Elle rappelle que, «pour se qualifier comme entreprise de juridiction fédérale, il ne suffit pas d’alléguer que SMQ offre des services de débardage à des navires transatlantiques, puisqu’une telle activité ne constitue pas « en soi » une activité relevant directement d’un champ de compétence du Parlement fédéral en vertu de l’article 92 (10) de la Loi constitutionnelle» (paragr. 51).

Selon la Cour supérieure, le juge de la Cour du Québec a commis une erreur de droit et il aurait dû conclure que SMQ n’avait pas démontré qu’elle était une entreprise relevant de la compétence du Parlement du Canada par l’intermédiaire de la compétence directe ou dérivée et qu’elle devait être considérée comme une entreprise de compétence provinciale.

Doctrine de l’exclusivité des compétences en appel

La Cour supérieure ne voit pas comment «un régime visant à s’assurer que les titulaires d’un permis d’agent de sécurité se qualifient pour l’obtention d’un tel permis et fassent preuve de probité pour le garder, puisse constituer une entrave au contenu essentiel et vital de la compétence fédérale en matière de navigation, bâtiments ou navires, plus particulièrement quant à l’application des règles de sûreté dans le domaine maritime» (paragr. 91).

Doctrine de la prépondérance fédérale en appel

La Cour supérieure a conclu que l’existence d’un corpus réglementaire fédéral en matière de sécurité et de transport maritimes n’était pas compromise par l’adoption de règles provinciales qui régissent les bonnes mœurs et la qualification des agents de sécurité, tout en leur donnant une formation adéquate qui assure leur compétence professionnelle et la protection du public.

Aucune disposition fédérale particulière qui serait en conflit avec une disposition de la Loi sur la sécurité privée n’a été relevée et aucune impossibilité de se conformer à de telles dispositions n’a été démontrée.
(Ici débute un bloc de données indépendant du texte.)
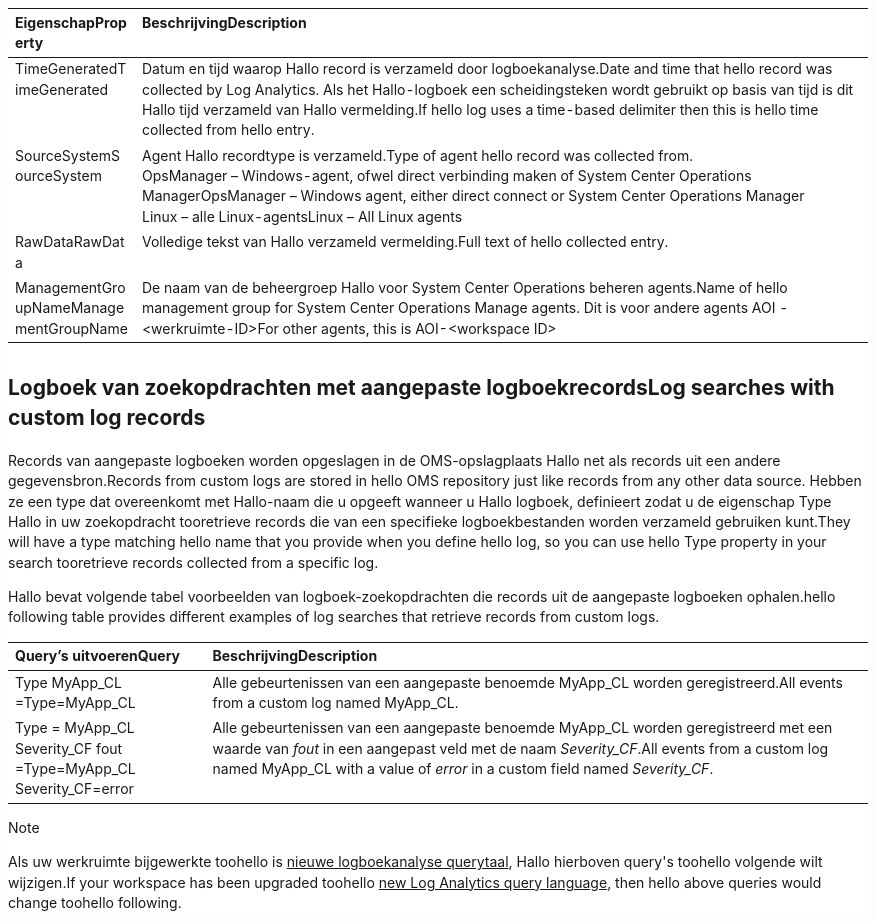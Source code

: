 | <span data-ttu-id="15adc-208">Eigenschap</span><span class="sxs-lookup"><span data-stu-id="15adc-208">Property</span></span> | <span data-ttu-id="15adc-209">Beschrijving</span><span class="sxs-lookup"><span data-stu-id="15adc-209">Description</span></span> |
|:--- |:--- |
| <span data-ttu-id="15adc-210">TimeGenerated</span><span class="sxs-lookup"><span data-stu-id="15adc-210">TimeGenerated</span></span> |<span data-ttu-id="15adc-211">Datum en tijd waarop Hallo record is verzameld door logboekanalyse.</span><span class="sxs-lookup"><span data-stu-id="15adc-211">Date and time that hello record was collected by Log Analytics.</span></span>  <span data-ttu-id="15adc-212">Als het Hallo-logboek een scheidingsteken wordt gebruikt op basis van tijd is dit Hallo tijd verzameld van Hallo vermelding.</span><span class="sxs-lookup"><span data-stu-id="15adc-212">If hello log uses a time-based delimiter then this is hello time collected from hello entry.</span></span> |
| <span data-ttu-id="15adc-213">SourceSystem</span><span class="sxs-lookup"><span data-stu-id="15adc-213">SourceSystem</span></span> |<span data-ttu-id="15adc-214">Agent Hallo recordtype is verzameld.</span><span class="sxs-lookup"><span data-stu-id="15adc-214">Type of agent hello record was collected from.</span></span> <br> <span data-ttu-id="15adc-215">OpsManager – Windows-agent, ofwel direct verbinding maken of System Center Operations Manager</span><span class="sxs-lookup"><span data-stu-id="15adc-215">OpsManager – Windows agent, either direct connect or System Center Operations Manager</span></span> <br> <span data-ttu-id="15adc-216">Linux – alle Linux-agents</span><span class="sxs-lookup"><span data-stu-id="15adc-216">Linux – All Linux agents</span></span> |
| <span data-ttu-id="15adc-217">RawData</span><span class="sxs-lookup"><span data-stu-id="15adc-217">RawData</span></span> |<span data-ttu-id="15adc-218">Volledige tekst van Hallo verzameld vermelding.</span><span class="sxs-lookup"><span data-stu-id="15adc-218">Full text of hello collected entry.</span></span> |
| <span data-ttu-id="15adc-219">ManagementGroupName</span><span class="sxs-lookup"><span data-stu-id="15adc-219">ManagementGroupName</span></span> |<span data-ttu-id="15adc-220">De naam van de beheergroep Hallo voor System Center Operations beheren agents.</span><span class="sxs-lookup"><span data-stu-id="15adc-220">Name of hello management group for System Center Operations Manage agents.</span></span>  <span data-ttu-id="15adc-221">Dit is voor andere agents AOI -\<werkruimte-ID\></span><span class="sxs-lookup"><span data-stu-id="15adc-221">For other agents, this is AOI-\<workspace ID\></span></span> |

## <a name="log-searches-with-custom-log-records"></a><span data-ttu-id="15adc-222">Logboek van zoekopdrachten met aangepaste logboekrecords</span><span class="sxs-lookup"><span data-stu-id="15adc-222">Log searches with custom log records</span></span>
<span data-ttu-id="15adc-223">Records van aangepaste logboeken worden opgeslagen in de OMS-opslagplaats Hallo net als records uit een andere gegevensbron.</span><span class="sxs-lookup"><span data-stu-id="15adc-223">Records from custom logs are stored in hello OMS repository just like records from any other data source.</span></span>  <span data-ttu-id="15adc-224">Hebben ze een type dat overeenkomt met Hallo-naam die u opgeeft wanneer u Hallo logboek, definieert zodat u de eigenschap Type Hallo in uw zoekopdracht tooretrieve records die van een specifieke logboekbestanden worden verzameld gebruiken kunt.</span><span class="sxs-lookup"><span data-stu-id="15adc-224">They will have a type matching hello name that you provide when you define hello log, so you can use hello Type property in your search tooretrieve records collected from a specific log.</span></span>

<span data-ttu-id="15adc-225">Hallo bevat volgende tabel voorbeelden van logboek-zoekopdrachten die records uit de aangepaste logboeken ophalen.</span><span class="sxs-lookup"><span data-stu-id="15adc-225">hello following table provides different examples of log searches that retrieve records from custom logs.</span></span>

| <span data-ttu-id="15adc-226">Query’s uitvoeren</span><span class="sxs-lookup"><span data-stu-id="15adc-226">Query</span></span> | <span data-ttu-id="15adc-227">Beschrijving</span><span class="sxs-lookup"><span data-stu-id="15adc-227">Description</span></span> |
|:--- |:--- |
| <span data-ttu-id="15adc-228">Type MyApp_CL =</span><span class="sxs-lookup"><span data-stu-id="15adc-228">Type=MyApp_CL</span></span> |<span data-ttu-id="15adc-229">Alle gebeurtenissen van een aangepaste benoemde MyApp_CL worden geregistreerd.</span><span class="sxs-lookup"><span data-stu-id="15adc-229">All events from a custom log named MyApp_CL.</span></span> |
| <span data-ttu-id="15adc-230">Type = MyApp_CL Severity_CF fout =</span><span class="sxs-lookup"><span data-stu-id="15adc-230">Type=MyApp_CL Severity_CF=error</span></span> |<span data-ttu-id="15adc-231">Alle gebeurtenissen van een aangepaste benoemde MyApp_CL worden geregistreerd met een waarde van *fout* in een aangepast veld met de naam *Severity_CF*.</span><span class="sxs-lookup"><span data-stu-id="15adc-231">All events from a custom log named MyApp_CL with a value of *error* in a custom field named *Severity_CF*.</span></span> |

>[!NOTE]
> <span data-ttu-id="15adc-232">Als uw werkruimte bijgewerkte toohello is [nieuwe logboekanalyse querytaal](log-analytics-log-search-upgrade.md), Hallo hierboven query's toohello volgende wilt wijzigen.</span><span class="sxs-lookup"><span data-stu-id="15adc-232">If your workspace has been upgraded toohello [new Log Analytics query language](log-analytics-log-search-upgrade.md), then hello above queries would change toohello following.</span></span>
Ainsi, les articles de la loi québécoise sont bel et bien opposables aux protagonistes de cette affaire et, le juge de première instance ayant reconnu que tous les éléments constitutifs des infractions avaient été démontrés, ils sont déclarés coupables, recevant respectivement des condamnations à verser des amendes de 500 $ et de 150 $.